Set down the full listing below word for word; pictures stay out of the copy.
......
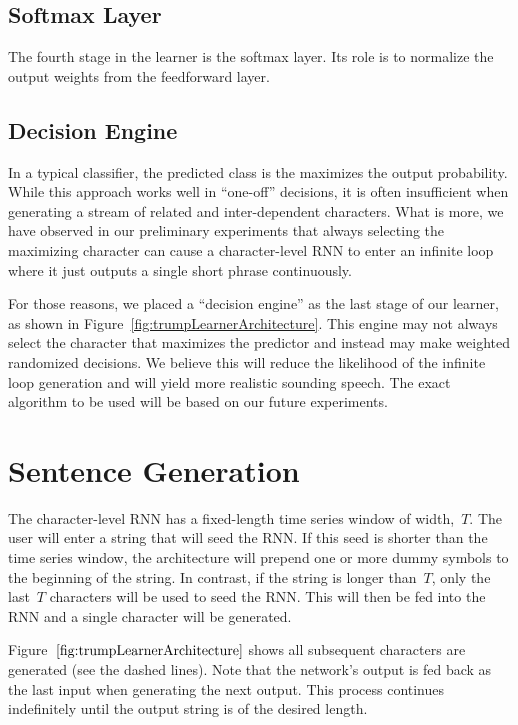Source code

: \documentclass{report}
\begin{document}
  \subsection{Softmax Layer}
  
  The fourth stage in the learner is the softmax layer. Its role is to normalize the output weights from the feedforward layer.  
  
  \subsection{Decision Engine}
  
  In a typical classifier, the predicted class is the maximizes the output probability.  While this approach works well in ``one-off'' decisions, it is often insufficient when generating a stream of related and inter-dependent characters.  What is more, we have observed in our preliminary experiments that always selecting the maximizing character can cause a character-level RNN to enter an infinite loop where it just outputs a single short phrase continuously.
  
  For those reasons, we placed a ``decision engine'' as the last stage of our learner, as shown in Figure~\ref{fig:trumpLearnerArchitecture}.  This engine may not always select the character that maximizes the predictor and instead may make weighted randomized decisions.  We believe this will reduce the likelihood of the infinite loop generation and will yield more realistic sounding speech.  The exact algorithm to be used will be based on our future experiments.
  
  \section{Sentence Generation}
  
  The character-level RNN has a fixed-length time series window of width,~$T$.  The user will enter a string that will seed the RNN.  If this seed is shorter than the time series window, the architecture will prepend one or more dummy symbols to the beginning of the string.  In contrast, if the string is longer than~$T$, only the last~$T$ characters will be used to seed the RNN.  This will then be fed into the RNN and a single character will be generated.
  
  Figure~$\ref{fig:trumpLearnerArchitecture}$ shows all subsequent characters are generated (see the dashed lines).  Note that the network's output is fed back as the last input when generating the next output.  This process continues indefinitely until the output string is of the desired length.
  
\end{document}
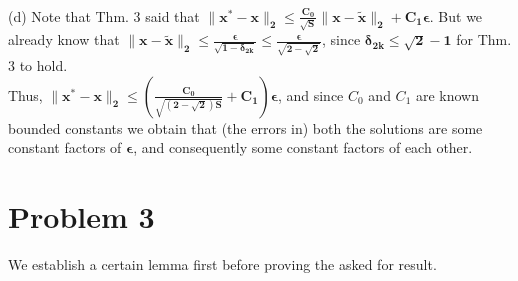 \documentclass[a4paper,11pt]{article}
\numberwithin{definition}{section}
\numberwithin{mytheorem}{subsection}
\begin{document}
\\
(d) Note that Thm. 3 said that $\boldsymbol{\lVert x^* - x\rVert_2\leq\frac{C_0}{\sqrt{S}}\lVert x-\widetilde{x}\rVert_2 + C_1\epsilon}$. But we already know that $\boldsymbol{\lVert x-\widetilde{x}\rVert_2\leq\frac{\epsilon}{\sqrt{1-\delta_{2k}}}\leq\frac{\epsilon}{\sqrt{2-\sqrt{2}}}}$, since $\boldsymbol{\delta_{2k} \leq \sqrt{2} - 1}$ for Thm. 3 to hold.\\
Thus, $\boldsymbol{\lVert x^* - x\rVert_2\leq(\frac{C_0}{\sqrt{(2-\sqrt{2})S}} + C_1)\epsilon}$, and since $C_0$ and $C_1$ are known bounded constants we obtain that (the errors in) both the solutions are some constant factors of $\boldsymbol{\epsilon}$, and consequently some constant factors of each other.






\section{Problem 3}
We establish a certain lemma first before proving the asked for result.
\end{document}
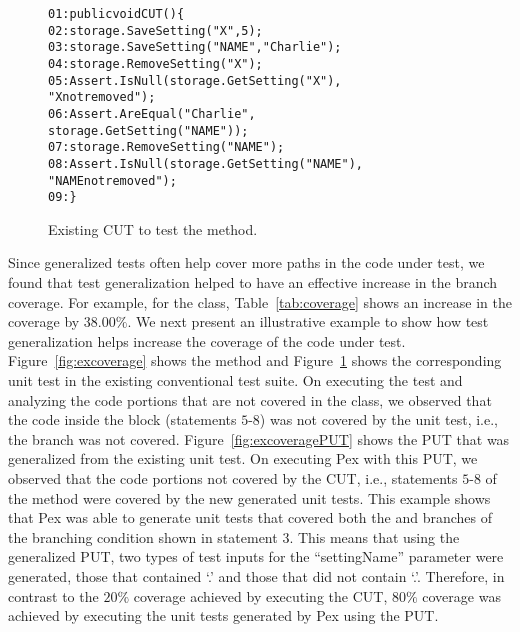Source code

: \begin{figure}[t]
\begin{CodeOut}
\begin{alltt}
01: public void CUT() \{
02: \hspace*{0.07in}storage.SaveSetting("X",5);
03: \hspace*{0.07in}storage.SaveSetting("NAME","Charlie");
04: \hspace*{0.07in}storage.RemoveSetting("X");
05: \hspace*{0.07in}Assert.IsNull(storage.GetSetting("X"),
\hspace*{1.0in}"X not removed");
06: \hspace*{0.07in}Assert.AreEqual("Charlie", 
\hspace{1.0in}storage.GetSetting( "NAME" ) );
07: \hspace*{0.07in}storage.RemoveSetting("NAME");
08: \hspace*{0.07in}Assert.IsNull( storage.GetSetting("NAME"), 
\hspace*{1.8in}"NAME not removed" ); 
09: \hspace*{0.02in}\}
\end{alltt}
\end{CodeOut}  \vspace*{-3ex}
\caption{Existing CUT to test the  method.} \vspace*{-2ex}
\label{fig:excoveragetest}%
\end{figure}

Since generalized tests often help cover more paths in the code under test, we found that test generalization helped to have an effective increase in the branch coverage. For example, for the  class, Table~\ref{tab:coverage} shows an increase in the coverage by $38.00\%$. We next present an illustrative example to show how test generalization helps increase the coverage of the code under test. Figure~\ref{fig:excoverage} shows the  method and Figure~\ref{fig:excoveragetest} shows the corresponding unit test in the existing conventional test suite. On executing the test and analyzing the code portions that are not covered in the  class, we observed that the code inside the  block (statements $5$-$8$) was not covered by the unit test, i.e., the  branch was not covered. Figure~\ref{fig:excoveragePUT} shows the PUT that was generalized from the existing unit test. On executing Pex with this PUT, we observed that the code portions not covered by the CUT, i.e., statements $5$-$8$ of the  method were covered by the new generated unit tests. This example shows that Pex was able to generate unit tests that covered both the  and  branches of the branching condition shown in statement $3$. This means that using the generalized PUT, two types of test inputs for the ``settingName'' parameter were generated, those that contained `.' and those that did not contain `.'. Therefore, in contrast to the $20\%$ coverage achieved by executing the CUT, $80\%$ coverage was achieved by executing the unit tests generated by Pex using the PUT.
......
YOUR SOLUTION –
Source code

: \documentclass{report}
\begin{document}
  \subsection{Softmax Layer}
  
  The fourth stage in the learner is the softmax layer. Its role is to normalize the output weights from the feedforward layer.  
  
  \subsection{Decision Engine}
  
  In a typical classifier, the predicted class is the maximizes the output probability.  While this approach works well in ``one-off'' decisions, it is often insufficient when generating a stream of related and inter-dependent characters.  What is more, we have observed in our preliminary experiments that always selecting the maximizing character can cause a character-level RNN to enter an infinite loop where it just outputs a single short phrase continuously.
  
  For those reasons, we placed a ``decision engine'' as the last stage of our learner, as shown in Figure~\ref{fig:trumpLearnerArchitecture}.  This engine may not always select the character that maximizes the predictor and instead may make weighted randomized decisions.  We believe this will reduce the likelihood of the infinite loop generation and will yield more realistic sounding speech.  The exact algorithm to be used will be based on our future experiments.
  
  \section{Sentence Generation}
  
  The character-level RNN has a fixed-length time series window of width,~$T$.  The user will enter a string that will seed the RNN.  If this seed is shorter than the time series window, the architecture will prepend one or more dummy symbols to the beginning of the string.  In contrast, if the string is longer than~$T$, only the last~$T$ characters will be used to seed the RNN.  This will then be fed into the RNN and a single character will be generated.
  
  Figure~$\ref{fig:trumpLearnerArchitecture}$ shows all subsequent characters are generated (see the dashed lines).  Note that the network's output is fed back as the last input when generating the next output.  This process continues indefinitely until the output string is of the desired length.
  
\end{document}
 \documentclass[a4paper,11pt]{article}
\numberwithin{definition}{section}
\numberwithin{mytheorem}{subsection}
\begin{document}
\\
(d) Note that Thm. 3 said that $\boldsymbol{\lVert x^* - x\rVert_2\leq\frac{C_0}{\sqrt{S}}\lVert x-\widetilde{x}\rVert_2 + C_1\epsilon}$. But we already know that $\boldsymbol{\lVert x-\widetilde{x}\rVert_2\leq\frac{\epsilon}{\sqrt{1-\delta_{2k}}}\leq\frac{\epsilon}{\sqrt{2-\sqrt{2}}}}$, since $\boldsymbol{\delta_{2k} \leq \sqrt{2} - 1}$ for Thm. 3 to hold.\\
Thus, $\boldsymbol{\lVert x^* - x\rVert_2\leq(\frac{C_0}{\sqrt{(2-\sqrt{2})S}} + C_1)\epsilon}$, and since $C_0$ and $C_1$ are known bounded constants we obtain that (the errors in) both the solutions are some constant factors of $\boldsymbol{\epsilon}$, and consequently some constant factors of each other.






\section{Problem 3}
We establish a certain lemma first before proving the asked for result.
\end{document}
Source code

: \begin{figure}[t]
\begin{CodeOut}
\begin{alltt}
01: public void CUT() \{
02: \hspace*{0.07in}storage.SaveSetting("X",5);
03: \hspace*{0.07in}storage.SaveSetting("NAME","Charlie");
04: \hspace*{0.07in}storage.RemoveSetting("X");
05: \hspace*{0.07in}Assert.IsNull(storage.GetSetting("X"),
\hspace*{1.0in}"X not removed");
06: \hspace*{0.07in}Assert.AreEqual("Charlie", 
\hspace{1.0in}storage.GetSetting( "NAME" ) );
07: \hspace*{0.07in}storage.RemoveSetting("NAME");
08: \hspace*{0.07in}Assert.IsNull( storage.GetSetting("NAME"), 
\hspace*{1.8in}"NAME not removed" ); 
09: \hspace*{0.02in}\}
\end{alltt}
\end{CodeOut}  \vspace*{-3ex}
\caption{Existing CUT to test the  method.} \vspace*{-2ex}
\label{fig:excoveragetest}%
\end{figure}

Since generalized tests often help cover more paths in the code under test, we found that test generalization helped to have an effective increase in the branch coverage. For example, for the  class, Table~\ref{tab:coverage} shows an increase in the coverage by $38.00\%$. We next present an illustrative example to show how test generalization helps increase the coverage of the code under test. Figure~\ref{fig:excoverage} shows the  method and Figure~\ref{fig:excoveragetest} shows the corresponding unit test in the existing conventional test suite. On executing the test and analyzing the code portions that are not covered in the  class, we observed that the code inside the  block (statements $5$-$8$) was not covered by the unit test, i.e., the  branch was not covered. Figure~\ref{fig:excoveragePUT} shows the PUT that was generalized from the existing unit test. On executing Pex with this PUT, we observed that the code portions not covered by the CUT, i.e., statements $5$-$8$ of the  method were covered by the new generated unit tests. This example shows that Pex was able to generate unit tests that covered both the  and  branches of the branching condition shown in statement $3$. This means that using the generalized PUT, two types of test inputs for the ``settingName'' parameter were generated, those that contained `.' and those that did not contain `.'. Therefore, in contrast to the $20\%$ coverage achieved by executing the CUT, $80\%$ coverage was achieved by executing the unit tests generated by Pex using the PUT.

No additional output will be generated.